### [PROBLEM STATEMENT]
Could you copy the records below exactly, leaving out any pictures they include?

Items from a dataset:
== Segment start ==
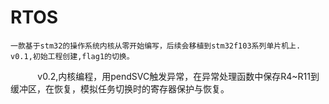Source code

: # RTOS
    一款基于stm32的操作系统内核从零开始编写，后续会移植到stm32f103系列单片机上.
    v0.1,初始工程创建,flag1的切换。
            v0.2,内核编程，用pendSVC触发异常，在异常处理函数中保存R4~R11到缓冲区，在恢复，模拟任务切换时的寄存器保护与恢复。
== Segment end ==
### [RESULT]
Source code

: # RTOS
    一款基于stm32的操作系统内核从零开始编写，后续会移植到stm32f103系列单片机上.
    v0.1,初始工程创建,flag1的切换。
            v0.2,内核编程，用pendSVC触发异常，在异常处理函数中保存R4~R11到缓冲区，在恢复，模拟任务切换时的寄存器保护与恢复。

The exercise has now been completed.